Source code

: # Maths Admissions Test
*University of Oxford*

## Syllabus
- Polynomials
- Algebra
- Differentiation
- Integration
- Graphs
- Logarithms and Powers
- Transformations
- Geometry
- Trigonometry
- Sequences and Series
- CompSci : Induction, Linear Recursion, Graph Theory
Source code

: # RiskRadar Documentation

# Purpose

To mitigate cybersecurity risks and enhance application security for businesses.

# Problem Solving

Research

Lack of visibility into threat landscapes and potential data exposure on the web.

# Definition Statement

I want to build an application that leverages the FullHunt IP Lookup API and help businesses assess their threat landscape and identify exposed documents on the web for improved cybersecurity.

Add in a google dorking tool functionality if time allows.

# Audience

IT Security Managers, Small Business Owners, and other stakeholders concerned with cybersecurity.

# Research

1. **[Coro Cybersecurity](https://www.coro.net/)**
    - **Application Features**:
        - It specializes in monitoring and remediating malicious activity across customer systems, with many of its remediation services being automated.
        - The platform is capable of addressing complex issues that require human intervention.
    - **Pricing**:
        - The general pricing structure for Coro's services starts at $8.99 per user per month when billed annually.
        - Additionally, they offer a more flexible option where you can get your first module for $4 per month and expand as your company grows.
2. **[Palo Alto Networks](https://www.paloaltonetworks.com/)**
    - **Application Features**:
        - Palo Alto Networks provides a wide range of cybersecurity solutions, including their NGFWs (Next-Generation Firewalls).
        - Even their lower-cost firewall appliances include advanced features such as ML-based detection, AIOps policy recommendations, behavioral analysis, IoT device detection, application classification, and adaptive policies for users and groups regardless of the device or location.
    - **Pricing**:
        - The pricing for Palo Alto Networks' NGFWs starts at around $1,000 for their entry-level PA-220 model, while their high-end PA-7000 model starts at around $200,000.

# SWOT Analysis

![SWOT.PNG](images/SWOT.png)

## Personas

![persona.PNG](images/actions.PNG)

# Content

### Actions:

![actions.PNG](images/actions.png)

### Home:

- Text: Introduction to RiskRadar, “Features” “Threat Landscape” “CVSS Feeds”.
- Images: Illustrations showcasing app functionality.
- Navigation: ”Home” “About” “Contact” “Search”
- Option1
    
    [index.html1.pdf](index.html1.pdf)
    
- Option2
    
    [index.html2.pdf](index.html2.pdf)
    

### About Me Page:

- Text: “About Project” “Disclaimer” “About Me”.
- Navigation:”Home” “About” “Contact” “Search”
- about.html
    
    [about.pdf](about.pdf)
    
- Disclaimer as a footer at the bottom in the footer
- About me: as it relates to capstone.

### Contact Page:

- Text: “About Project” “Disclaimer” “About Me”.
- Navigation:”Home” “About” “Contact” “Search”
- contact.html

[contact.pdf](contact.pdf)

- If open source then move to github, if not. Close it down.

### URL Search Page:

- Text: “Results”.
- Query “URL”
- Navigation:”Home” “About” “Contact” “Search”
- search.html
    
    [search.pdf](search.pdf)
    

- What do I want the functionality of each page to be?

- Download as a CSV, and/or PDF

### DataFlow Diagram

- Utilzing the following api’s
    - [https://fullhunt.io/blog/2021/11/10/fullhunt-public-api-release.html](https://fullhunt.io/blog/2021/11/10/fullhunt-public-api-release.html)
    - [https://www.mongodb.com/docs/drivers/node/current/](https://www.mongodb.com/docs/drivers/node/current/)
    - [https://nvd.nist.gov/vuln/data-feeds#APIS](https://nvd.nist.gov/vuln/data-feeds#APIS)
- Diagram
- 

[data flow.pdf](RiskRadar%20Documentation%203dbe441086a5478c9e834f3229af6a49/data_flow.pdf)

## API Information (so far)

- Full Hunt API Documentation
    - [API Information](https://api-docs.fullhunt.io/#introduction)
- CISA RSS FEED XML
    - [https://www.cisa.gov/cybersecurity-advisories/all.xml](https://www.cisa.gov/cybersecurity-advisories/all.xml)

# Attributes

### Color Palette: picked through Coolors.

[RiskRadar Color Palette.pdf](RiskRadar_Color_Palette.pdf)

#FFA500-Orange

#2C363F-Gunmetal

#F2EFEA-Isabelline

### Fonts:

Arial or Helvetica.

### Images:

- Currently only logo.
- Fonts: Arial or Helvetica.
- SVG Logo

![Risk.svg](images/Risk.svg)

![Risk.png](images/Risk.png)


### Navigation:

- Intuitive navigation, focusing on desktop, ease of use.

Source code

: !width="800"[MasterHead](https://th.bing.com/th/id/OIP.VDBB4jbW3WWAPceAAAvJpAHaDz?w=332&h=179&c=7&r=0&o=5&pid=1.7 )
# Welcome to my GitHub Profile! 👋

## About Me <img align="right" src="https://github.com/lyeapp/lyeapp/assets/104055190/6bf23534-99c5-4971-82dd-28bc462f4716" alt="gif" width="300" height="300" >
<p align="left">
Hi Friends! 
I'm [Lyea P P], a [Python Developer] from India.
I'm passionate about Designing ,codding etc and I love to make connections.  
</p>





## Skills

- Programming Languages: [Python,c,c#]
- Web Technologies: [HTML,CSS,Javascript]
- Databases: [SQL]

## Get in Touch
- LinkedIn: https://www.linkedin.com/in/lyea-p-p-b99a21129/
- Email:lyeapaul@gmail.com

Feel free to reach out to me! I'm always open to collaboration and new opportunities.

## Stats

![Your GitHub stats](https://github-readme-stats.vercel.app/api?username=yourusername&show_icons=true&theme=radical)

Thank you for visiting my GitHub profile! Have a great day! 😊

▶ **Work item**
Filter the listing down to the lines holding the word "businesses", and return those.

▶ **Answer section**
To mitigate cybersecurity risks and enhance application security for businesses.
I want to build an application that leverages the FullHunt IP Lookup API and help businesses assess their threat landscape and identify exposed documents on the web for improved cybersecurity.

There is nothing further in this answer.